The emergence of H. parainfluenzae isolates in NGU and the observed increase in antibiotic resistance in our study concur with the findings reported by Sierra et al,5 corresponding to the same geographic area.

Most strains exhibited a fosfomycin MIC ≤4 µg/mL, and there were no reported instances of therapeutic failure. This suggests that fosfomycin is a promising alternative for the treatment of MDR H. parainfluenzae infection. Effective treatment with fosfomycin in cases of persistent MDR H. parainfluenzae previously treated supports this theory. Unfortunately, data are only available regarding fosfomycin sensitivity in Neisseria gonorrhoeae but not in H. parainfluenzae or in urogenital or respiratory samples.6 7

Oral administration of fosfomycin, coupled with its short dosing duration, may enhance compliance. Its good safety profile and low interaction with other potential concomitant drugs make fosfomycin a better drug choice for the management of H. parainfluenzae infections in groups with sexual practices at risk of acquiring STIs.10

This study has limitations. Due to its retrospective design, crucial clinical data were unavailable. Additionally, the lack of fosfomycin breakpoints for the treatment of H. parainfluenzae poses a challenge. Consequently, E. coli breakpoints were used as a substitute to fulfil the aim of the study. Finally, resistance data for doxycycline and azithromycin were not available, hindering the calculation of the MDR strain rate.

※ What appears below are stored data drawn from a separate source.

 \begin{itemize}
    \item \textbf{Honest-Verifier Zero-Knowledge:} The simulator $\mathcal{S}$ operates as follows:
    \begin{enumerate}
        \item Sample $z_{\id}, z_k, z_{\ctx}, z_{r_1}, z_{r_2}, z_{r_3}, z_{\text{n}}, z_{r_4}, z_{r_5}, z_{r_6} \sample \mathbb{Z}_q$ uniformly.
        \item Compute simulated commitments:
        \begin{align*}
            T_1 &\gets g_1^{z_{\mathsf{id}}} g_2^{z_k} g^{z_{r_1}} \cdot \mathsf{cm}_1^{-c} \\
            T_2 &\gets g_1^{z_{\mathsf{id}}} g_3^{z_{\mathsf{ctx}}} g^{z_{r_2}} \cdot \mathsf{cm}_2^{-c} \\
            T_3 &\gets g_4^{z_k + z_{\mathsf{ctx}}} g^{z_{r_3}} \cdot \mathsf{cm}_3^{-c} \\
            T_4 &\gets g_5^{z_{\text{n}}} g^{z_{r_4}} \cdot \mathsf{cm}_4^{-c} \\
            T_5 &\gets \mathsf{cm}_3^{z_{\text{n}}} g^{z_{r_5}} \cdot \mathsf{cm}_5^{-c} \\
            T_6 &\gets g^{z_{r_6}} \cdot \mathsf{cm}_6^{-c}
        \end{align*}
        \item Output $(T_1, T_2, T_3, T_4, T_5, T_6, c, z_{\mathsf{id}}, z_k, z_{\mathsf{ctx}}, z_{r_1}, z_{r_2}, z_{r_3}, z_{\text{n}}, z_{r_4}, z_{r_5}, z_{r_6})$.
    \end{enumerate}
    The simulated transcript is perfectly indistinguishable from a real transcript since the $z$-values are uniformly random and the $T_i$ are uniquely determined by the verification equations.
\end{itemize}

This study suggests that fosfomycin could be an effective alternative for treating MDR H. parainfluenzae urogenital infections, addressing the urgent need for new treatment strategies against resistant pathogens. However, randomised clinical trials are required to confirm these results and establish specific treatment guidelines.

Not applicable.

This study involves human participants and was approved by The Hospital Clínic of Barcelona Ethical Research Committee (HCB/2024/0031).